Online Together: Sociological Study of the Concept of Togetherness & the Contermporary Conditions for Social Interaction
Acta Universitatis Upsaliensis Studia Sociologica Upsaliensia No. 64
By: Lovisa Eriksson
Distributed by Coronet Books
$62.50 Paper original
The recent advances in digital communication technologies have altered the way in which people socialize on a day-to-day basis. A question that has arisen in relation to this is what being somewhere together actually means at a time when our interactions are no longer confined to shared physical places.
The phenomenon of being somewhere together (also: togetherness) has previously been studied within the fields of social presence theory (which focuses on digitally mediated ‘togetherness’ and primarily departs from a psychological perspective) and microsociology (which takes an arguably more interactional approach to the idea of being together but primarily focuses on face-to-face interaction).

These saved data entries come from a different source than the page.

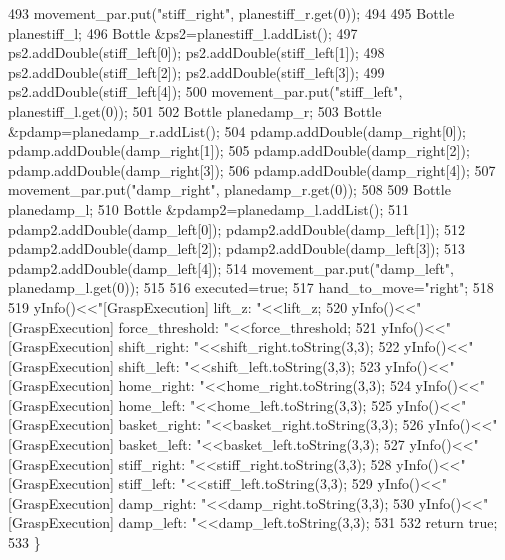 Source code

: \begin{DoxyCode}
493     movement\_par.put(\textcolor{stringliteral}{"stiff\_right"}, planestiff\_r.get(0));
494 
495     Bottle planestiff\_l;
496     Bottle &ps2=planestiff\_l.addList();
497     ps2.addDouble(stiff\_left[0]); ps2.addDouble(stiff\_left[1]);
498     ps2.addDouble(stiff\_left[2]); ps2.addDouble(stiff\_left[3]);
499     ps2.addDouble(stiff\_left[4]);
500     movement\_par.put(\textcolor{stringliteral}{"stiff\_left"}, planestiff\_l.get(0));
501 
502     Bottle planedamp\_r;
503     Bottle &pdamp=planedamp\_r.addList();
504     pdamp.addDouble(damp\_right[0]); pdamp.addDouble(damp\_right[1]);
505     pdamp.addDouble(damp\_right[2]); pdamp.addDouble(damp\_right[3]);
506     pdamp.addDouble(damp\_right[4]);
507     movement\_par.put(\textcolor{stringliteral}{"damp\_right"}, planedamp\_r.get(0));
508 
509     Bottle planedamp\_l;
510     Bottle &pdamp2=planedamp\_l.addList();
511     pdamp2.addDouble(damp\_left[0]); pdamp2.addDouble(damp\_left[1]);
512     pdamp2.addDouble(damp\_left[2]); pdamp2.addDouble(damp\_left[3]);
513     pdamp2.addDouble(damp\_left[4]);
514     movement\_par.put(\textcolor{stringliteral}{"damp\_left"}, planedamp\_l.get(0));
515 
516     executed=\textcolor{keyword}{true};
517     hand\_to\_move=\textcolor{stringliteral}{"right"};
518 
519     yInfo()<<\textcolor{stringliteral}{"[GraspExecution] lift\_z:        "}<<lift\_z;
520     yInfo()<<\textcolor{stringliteral}{"[GraspExecution] force\_threshold: "}<<force\_threshold;
521     yInfo()<<\textcolor{stringliteral}{"[GraspExecution] shift\_right:   "}<<shift\_right.toString(3,3);
522     yInfo()<<\textcolor{stringliteral}{"[GraspExecution] shift\_left:    "}<<shift\_left.toString(3,3);
523     yInfo()<<\textcolor{stringliteral}{"[GraspExecution] home\_right:    "}<<home\_right.toString(3,3);
524     yInfo()<<\textcolor{stringliteral}{"[GraspExecution] home\_left:     "}<<home\_left.toString(3,3);
525     yInfo()<<\textcolor{stringliteral}{"[GraspExecution] basket\_right:  "}<<basket\_right.toString(3,3);
526     yInfo()<<\textcolor{stringliteral}{"[GraspExecution] basket\_left:   "}<<basket\_left.toString(3,3);
527     yInfo()<<\textcolor{stringliteral}{"[GraspExecution] stiff\_right:   "}<<stiff\_right.toString(3,3);
528     yInfo()<<\textcolor{stringliteral}{"[GraspExecution] stiff\_left:    "}<<stiff\_left.toString(3,3);
529     yInfo()<<\textcolor{stringliteral}{"[GraspExecution] damp\_right:    "}<<damp\_right.toString(3,3);
530     yInfo()<<\textcolor{stringliteral}{"[GraspExecution] damp\_left:     "}<<damp\_left.toString(3,3);
531 
532     \textcolor{keywordflow}{return} \textcolor{keyword}{true};
533 \}
\end{DoxyCode}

Therefore, what is missing is a conceptualization of togetherness that can account both for togetherness in contexts other than those mediated face- to-face and for the ways in which togetherness is potentially ‘created’ in social interaction. The purpose of this thesis is to address this shortcoming by examining the underlying problem of being together and the conceptualizations of being together in the two aforementioned discourses. For the theoretical analyses, the example of online chat conversation is used as the primary focus of study.
The thesis comprises three main parts. In the first part, the question of why being together has become difficult to conceptualize since the introduction of electronic and digital communication technologies is explored. The second part of the thesis is a review of what being together stands for in social presence theory and microsociology, respectively. In the third part, the two reviewed understandings of being together are examined. Here, it is observed that social presence theory portrays being together as something that occurs in informational environments, while microsociology portrays it instead as something pertaining to framed (or specified) social situations. Thereafter follows a critical examination of being together in informational situations and being together in framed social situations in which the notions are analysed in relation to online chat. It is concluded that the second view of being together (as a framed activity) is more promising for the future study of togetherness in online chat environments, and potentially also for togetherness in digitally mediated environments more generally.